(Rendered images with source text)

━━━━━━━━━━━━━━━━━━━━━━━━━━━━━━

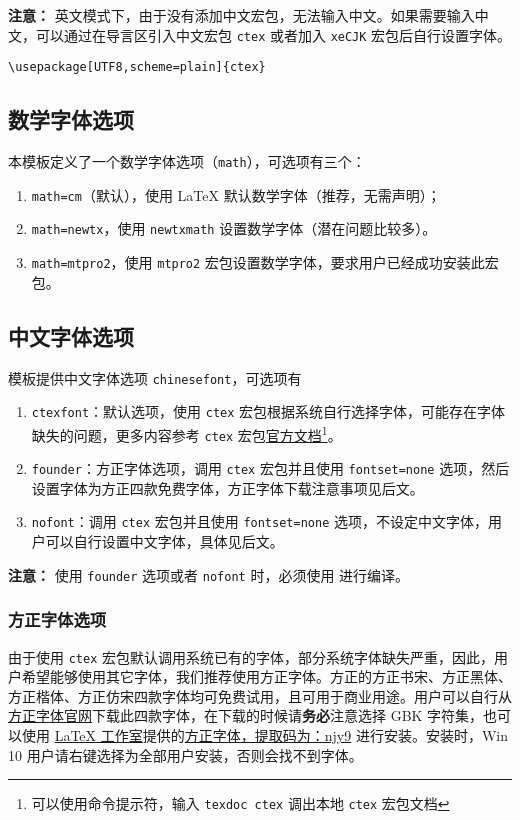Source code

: \documentclass[lang=cn,11pt,a4paper,cite=authoryear]{elegantpaper}
\begin{document}
\textbf{注意：} 英文模式下，由于没有添加中文宏包，无法输入中文。如果需要输入中文，可以通过在导言区引入中文宏包 \lstinline{ctex} 或者加入 \lstinline{xeCJK} 宏包后自行设置字体。 
\begin{lstlisting}
\usepackage[UTF8,scheme=plain]{ctex}
\end{lstlisting}

\subsection{数学字体选项}

本模板定义了一个数学字体选项（\lstinline{math}），可选项有三个：
\begin{enumerate}
  \item \lstinline{math=cm}（默认），使用 \LaTeX{} 默认数学字体（推荐，无需声明）；
  \item \lstinline{math=newtx}，使用 \lstinline{newtxmath} 设置数学字体（潜在问题比较多）。
  \item \lstinline{math=mtpro2}，使用 \lstinline{mtpro2} 宏包设置数学字体，要求用户已经成功安装此宏包。
\end{enumerate}

\subsection{中文字体选项}
模板提供中文字体选项 \lstinline{chinesefont}，可选项有
\begin{enumerate}
\item \lstinline{ctexfont}：默认选项，使用 \lstinline{ctex} 宏包根据系统自行选择字体，可能存在字体缺失的问题，更多内容参考 \lstinline{ctex} 宏包\href{https://ctan.org/pkg/ctex}{官方文档}\footnote{可以使用命令提示符，输入 \lstinline{texdoc ctex} 调出本地 \lstinline{ctex} 宏包文档}。
\item \lstinline{founder}：方正字体选项，调用 \lstinline{ctex} 宏包并且使用 \lstinline{fontset=none} 选项，然后设置字体为方正四款免费字体，方正字体下载注意事项见后文。
\item \lstinline{nofont}：调用 \lstinline{ctex} 宏包并且使用 \lstinline{fontset=none} 选项，不设定中文字体，用户可以自行设置中文字体，具体见后文。
\end{enumerate}

\noindent \textbf{注意：} 使用 \lstinline{founder} 选项或者 \lstinline{nofont} 时，必须使用  进行编译。

\subsubsection{方正字体选项}
由于使用 \lstinline{ctex} 宏包默认调用系统已有的字体，部分系统字体缺失严重，因此，用户希望能够使用其它字体，我们推荐使用方正字体。方正的{\songti 方正书宋}、{\heiti 方正黑体}、{\kaishu 方正楷体}、{\fangsong 方正仿宋}四款字体均可免费试用，且可用于商业用途。用户可以自行从\href{http://www.foundertype.com/}{方正字体官网}下载此四款字体，在下载的时候请\textbf{务必}注意选择 GBK 字符集，也可以使用 \href{https://www.latexstudio.net/}{\LaTeX{} 工作室}提供的\href{https://pan.baidu.com/s/1BgbQM7LoinY7m8yeP25Y7Q}{方正字体，提取码为：njy9} 进行安装。安装时，{\kaishu Win 10 用户请右键选择为全部用户安装，否则会找不到字体。}
\end{document}
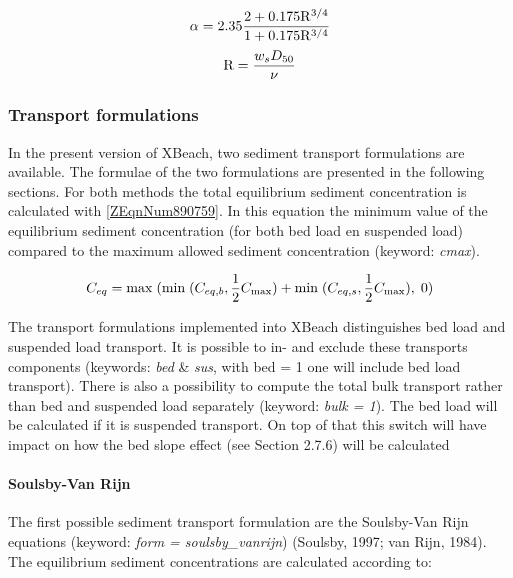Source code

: \documentclass{article}
\begin{document}
\noindent 
\begin{equation} \label{2.86)} 
\alpha =2.35\frac{2+0.175{\rm R}^{3/4} }{1+0.175{\rm R}^{3/4} }  
\end{equation} 
\begin{equation} \label{2.87)} 
{\rm R}=\frac{w_{s} D_{50} }{\nu }  
\end{equation} 


\subsubsection{ Transport formulations}

\noindent In the present version of XBeach, two sediment transport formulations are available. The formulae of the two formulations are presented in the following sections. For both methods the total equilibrium sediment concentration is calculated with \eqref{ZEqnNum890759}. In this equation the minimum value of the equilibrium sediment concentration (for both bed load en suspended load) compared to the maximum allowed sediment concentration (keyword: \textit{cmax}).  

\noindent 
\begin{equation} \label{ZEqnNum890759} 
C_{eq} ={\rm max\; }({\rm min\; }(C_{eq,b} ,\frac{1}{2} C_{\max } )+{\rm min\; }(C_{eq,s} ,\frac{1}{2} C_{\max } ),{\rm \; }0) 
\end{equation} 


\noindent The transport formulations implemented into XBeach distinguishes bed load and suspended load transport. It is possible to in- and exclude these transports components (keywords: \textit{bed} \& \textit{sus}, with bed = 1 one will include bed load transport). There is also a possibility to compute the total bulk transport rather than bed and suspended load separately (keyword: \textit{bulk = 1}). The bed load will be calculated if it is suspended transport. On top of that this switch will have impact on how the bed slope effect (see Section 2.7.6) will be calculated 


\paragraph{ Soulsby-Van Rijn}

\noindent The first possible sediment transport formulation are the Soulsby-Van Rijn equations (keyword: \textit{form = soulsby\_vanrijn}) (Soulsby, 1997; van Rijn, 1984). The equilibrium sediment concentrations are calculated according to:
\end{document}
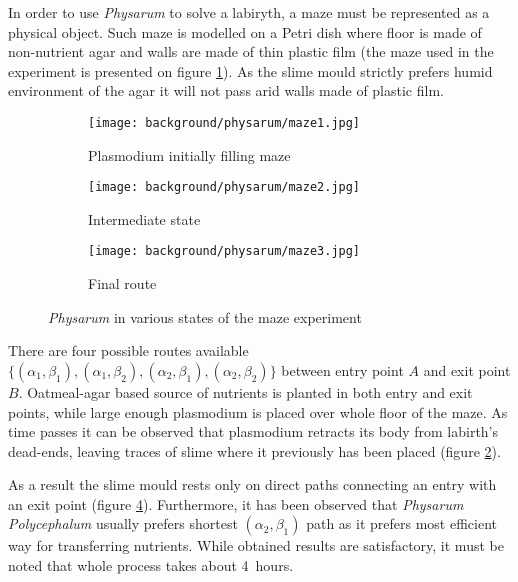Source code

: In order to use \textit{Physarum} to solve a labiryth, a maze must be represented as a physical object. Such maze is modelled on a Petri dish where floor is made of non-nutrient agar and walls are made of thin plastic film (the maze used in the experiment is presented on figure \ref{figure:bp_maze_initial}). As the slime mould strictly prefers humid environment of the agar it will not pass arid walls made of plastic film. 

\begin{figure}
  \centering
  \begin{subfigure}{0.45\textwidth}
    \centering
    \texttt{[image: background/physarum/maze1.jpg]}
    \caption{Plasmodium initially filling maze}
    \label{figure:bp_maze_initial}
  \end{subfigure}
  \begin{subfigure}{0.45\textwidth}
    \centering
    \texttt{[image: background/physarum/maze2.jpg]}
    \caption{Intermediate state}
    \label{figure:bp_maze_intermediate}
  \end{subfigure}
  \begin{subfigure}{0.45\textwidth}
    \centering
    \texttt{[image: background/physarum/maze3.jpg]}
    \caption{Final route}
    \label{figure:bp_maze_final}
  \end{subfigure}
  \caption{\textit{Physarum} in various states of the maze experiment \cite{nakagaki2000intelligence}}
\end{figure}

There are four possible routes available $\{(\alpha_1,\beta_1), (\alpha_1,\beta_2), (\alpha_2,\beta_1), (\alpha_2,\beta_2)\}$ between entry point $A$ and exit point $B$. Oatmeal-agar based source of nutrients is planted in both entry and exit points, while large enough plasmodium is placed over whole floor of the maze. As time passes it can be observed that plasmodium retracts its body from labirth's dead-ends, leaving traces of slime where it previously has been placed (figure \ref{figure:bp_maze_intermediate}). 

As a result the slime mould rests only on direct paths connecting an entry with an exit point (figure \ref{figure:bp_maze_final}). Furthermore, it has been observed that \textit{Physarum Polycephalum} usually prefers shortest $(\alpha_2,\beta_1)$ path as it prefers most efficient way for transferring nutrients. While obtained results are satisfactory, it must be noted that whole process takes about 4~hours. 


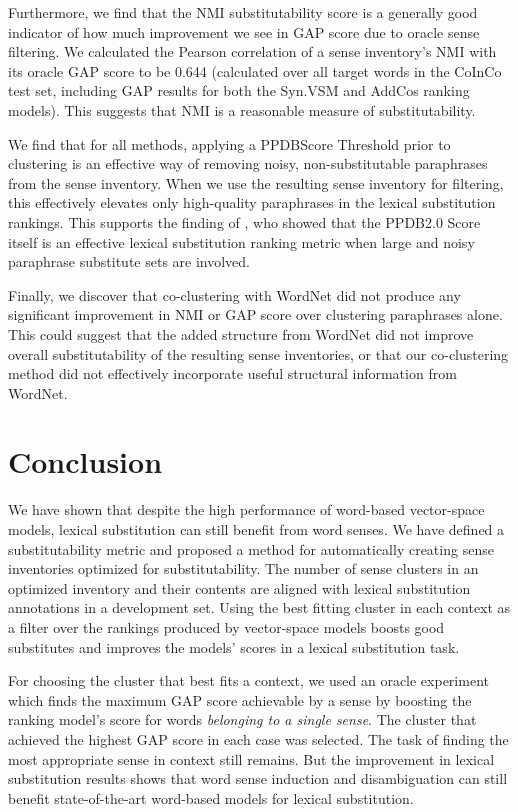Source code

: \documentclass[11pt]{article}
\begin{document}
Furthermore, we find that the NMI substitutability score is a generally good indicator of how much improvement we see in GAP score due to oracle sense filtering. We calculated the Pearson correlation of a sense inventory's NMI with its oracle GAP score to be 0.644 (calculated over all target words in the CoInCo test set, including GAP results for both the Syn.VSM and AddCos ranking models). This suggests that NMI is a reasonable measure of substitutability. 

We find that for all methods, applying a PPDBScore Threshold prior to clustering is an effective way of removing noisy, non-substitutable paraphrases from the sense inventory. When we use the resulting sense inventory for filtering, this effectively elevates only high-quality paraphrases in the lexical substitution rankings. This supports the finding of , who showed that the PPDB2.0 Score itself is an effective lexical substitution ranking metric when large and noisy paraphrase substitute sets are involved.

Finally, we discover that co-clustering with WordNet did not produce any significant improvement in NMI or GAP score over clustering paraphrases alone. This could suggest that the added structure from WordNet did not improve overall substitutability of the resulting sense inventories, or that our co-clustering method did not effectively incorporate useful structural information from WordNet.


\section{Conclusion}

We have shown that despite the high performance of word-based vector-space models, lexical substitution can still benefit from word senses. We have defined a substitutability metric and proposed a method for automatically creating sense inventories optimized for substitutability. The number of sense clusters in an optimized inventory and their contents are aligned with lexical substitution annotations in a development set. Using the best fitting cluster in each context as a filter over the rankings produced by vector-space models boosts good substitutes and improves the models' scores in a lexical substitution task. 

For choosing the cluster that best fits a context, we used an oracle experiment which finds the maximum GAP score achievable by a sense by boosting the ranking model's score for words \textit{belonging to a single sense}. The cluster that achieved the highest GAP score in each case was selected. The task of finding the most appropriate sense in context still remains. But the improvement in lexical substitution results shows that word sense induction and disambiguation can still benefit state-of-the-art word-based models for lexical substitution. 
\end{document}
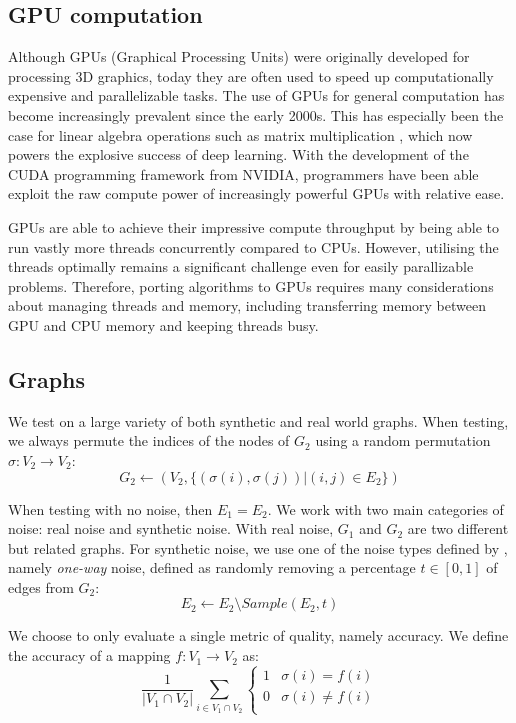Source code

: \subsection{GPU computation}
Although GPUs (Graphical Processing Units) were originally developed for processing 3D graphics, today they are often used to speed up computationally expensive and parallelizable tasks. The use of GPUs for general computation has become increasingly prevalent since the early 2000s. This has especially been the case for linear algebra operations such as matrix multiplication \citep{gpgpu2007}, which now powers the explosive success of deep learning. With the development of the CUDA programming framework from NVIDIA, programmers have been able exploit the raw compute power of increasingly powerful GPUs with relative ease.

GPUs are able to achieve their impressive compute throughput by being able to run vastly more threads concurrently compared to CPUs. However, utilising the threads optimally remains a significant challenge even for easily parallizable problems. Therefore, porting algorithms to GPUs requires many considerations about managing threads and memory, including transferring memory between GPU and CPU memory and keeping threads busy.

\subsection{Graphs}
We test on a large variety of both synthetic and real world graphs. When testing, we always permute the indices of the nodes of $G_2$ using a random permutation $\sigma : V_2 \rightarrow V_2$:
\begin{equation}
    G_2 \gets (V_2, \{ (\sigma(i), \sigma(j)) \vert (i, j) \in E_2 \})    
\end{equation}

When testing with no noise, then $E_1 = E_2$. We work with two main categories of noise: real noise and synthetic noise. With real noise, $G_1$ and $G_2$ are two different but related graphs. For synthetic noise, we use one of the noise types defined by \cite{skitsas2023GAEval}, namely \textit{one-way} noise, defined as randomly removing a percentage $t \in [0, 1]$ of edges from $G_2$:
\begin{equation}
    E_2 \gets E_2 \setminus \textit{Sample}(E_2, t)
\end{equation}

We choose to only evaluate a single metric of quality, namely accuracy. We define the accuracy of a mapping $f : V_1 \rightarrow V_2$ as:
\begin{equation}
    \frac{1}{|V_1 \cap V_2|} \sum_{i \in V_1 \cap V_2} \begin{cases}
        1 & \sigma(i) = f(i)\\
        0 & \sigma(i) \neq f(i)\\
    \end{cases} 
\end{equation}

━━━━━━━━━━━━━━━━━━━━━━━━━━━━━━

Work task: Sift through the entries and copy every line with "nofont".

Answer section:
\item \lstinline{nofont}：调用 \lstinline{ctex} 宏包并且使用 \lstinline{fontset=none} 选项，不设定中文字体，用户可以自行设置中文字体，具体见后文。
\noindent \textbf{注意：} 使用 \lstinline{founder} 选项或者 \lstinline{nofont} 时，必须使用  进行编译。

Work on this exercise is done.